Penneys launches new clothing take-back program in all Irish stores



With the eye-catching slogan “When in Doubt, Don’t Throw It Out”, Penneys has launched an innovative new clothing take-back program in all of its 36 Irish stores, including the Penneys store at Golden Island Shopping Center in Athlone.







Designated pick-up boxes have now been installed in all Penneys stores, accepting clothing, shoes, bags and textiles such as towels and linens, of all brands and under all conditions. All donations will either be resold, recycled or reinvented.

The Penneys Textile Takeback Scheme aims to encourage customers to responsibly recycle the clothes they love, as new research shows 79% of people are more likely to donate clothes they love if they can bring them. in a store. Surprisingly, research also found that almost a quarter of Irish consumers (23%) still don’t know that clothes and shoes can be recycled in the first place!

Penneys decided to launch their clothing take-back program to make it easier for people to donate their pre-loved clothes and textiles and give them a second life. It starts as new research into the recycling behavior of Irish consumers has revealed that the lack of drop-off points is a barrier, with the vast majority more likely to recycle clothes and shoes if they can do so in a store. .

New research published by Penneys and conducted by RED C Research & Marketing, found that lack of drop-off points for pre-loved clothes is a barrier to donations, with the vast majority of people saying they would be more likely to recycle clothes and shoes. if they could do it at a local store.

The study also found that Irish consumers are still unsure of the dos and don’ts of recycling, with almost a quarter (23%) unaware that clothes and shoes can be recycled . Additionally, more than half (51%) admitted that they throw away old clothes that can’t be worn again, while 91% of people said they recycle clothes and shoes that can be worn again.

Damien O’Neill, sales manager at Penneys, described the new program as a “bold new ambition to become a circular and more sustainable business” and said it would make it easier for consumers to donate or recycle their clothing. ‘before.
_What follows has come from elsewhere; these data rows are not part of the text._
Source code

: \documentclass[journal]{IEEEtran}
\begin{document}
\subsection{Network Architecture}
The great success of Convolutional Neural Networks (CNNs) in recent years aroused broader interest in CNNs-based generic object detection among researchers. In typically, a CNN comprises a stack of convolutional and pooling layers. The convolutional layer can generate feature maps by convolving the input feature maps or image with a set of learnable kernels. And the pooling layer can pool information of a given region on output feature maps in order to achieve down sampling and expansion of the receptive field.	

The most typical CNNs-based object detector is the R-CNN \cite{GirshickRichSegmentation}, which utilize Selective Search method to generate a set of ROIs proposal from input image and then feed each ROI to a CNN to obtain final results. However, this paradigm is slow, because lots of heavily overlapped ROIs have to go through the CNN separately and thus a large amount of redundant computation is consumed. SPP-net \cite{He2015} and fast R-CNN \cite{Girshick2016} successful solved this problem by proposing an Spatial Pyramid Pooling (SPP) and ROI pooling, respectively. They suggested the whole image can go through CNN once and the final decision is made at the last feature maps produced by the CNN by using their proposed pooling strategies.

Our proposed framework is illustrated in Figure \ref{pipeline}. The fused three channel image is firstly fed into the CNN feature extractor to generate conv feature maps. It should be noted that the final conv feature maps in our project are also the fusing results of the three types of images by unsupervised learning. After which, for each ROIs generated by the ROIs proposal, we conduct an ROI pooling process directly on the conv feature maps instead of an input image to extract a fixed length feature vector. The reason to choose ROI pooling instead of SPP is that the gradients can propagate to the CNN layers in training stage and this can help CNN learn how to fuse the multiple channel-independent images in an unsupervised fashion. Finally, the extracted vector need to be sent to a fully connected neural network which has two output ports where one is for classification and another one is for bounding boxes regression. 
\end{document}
“We want to help educate our customers and bring them on this journey with this and part of that is understanding what they think today about recycling old clothes. Although it is very encouraging to see how many people are already donating their used clothing and footwear, we learned that there is still a lot to be done to help educate customers on what can be recycled and where, ”he said.

Mr. O’Neill said the Textile Takeback Scheme is part of the fashion chain’s goal to “help people make more sustainable choices and recycle or donate with convenience.” This also includes a commitment to “reduce fashion waste, as well as our commitment that all of our clothing will be made from recycled or more sustainable sources by 2030 and the way we are working to give our Longer-lasting clothes are all important parts of the way we do business. become a more circular business, ”he said.

Penneys has partnered with Yellow Octopus, one of the leading recycling specialists, for its textile take-back program. Yellow Octopus has a “no landfill” policy in the 21 countries in which it operates, diverting approximately one million garments from landfill each month. It aims to get as many donations as possible to be worn again, with the rest being reused in new products such as insulation, toy stuffing and mattress padding.

Jack Ostrowski, CEO of Yellow Octopus Group, said “We are delighted to continue our collaboration with Penneys and to contribute to their efforts to reduce textile waste and divert fashion items from landfill. It is important that the entire fashion industry changes from a linear business model to a circular business model. As with any trip, it has to start somewhere, and this Takeback is the very beginning of fashion circularity. “

The Textile Takeback program follows the launch of retailer “Primark Cares” new sustainability strategy last month, as the company outlined its commitments to become a more sustainable and circular business. As part of this, Primark will improve the sustainability of its own products and, as a signatory of Textiles 2030, will work with the sustainability charity WRAP and other retailers to develop new clothing sustainability guidelines to collectively move the fashion industry towards a more circular economy. and in turn reduce the waste of fashion.

All proceeds from the program will go to UNICEF, one of Primark’s global charitable partners.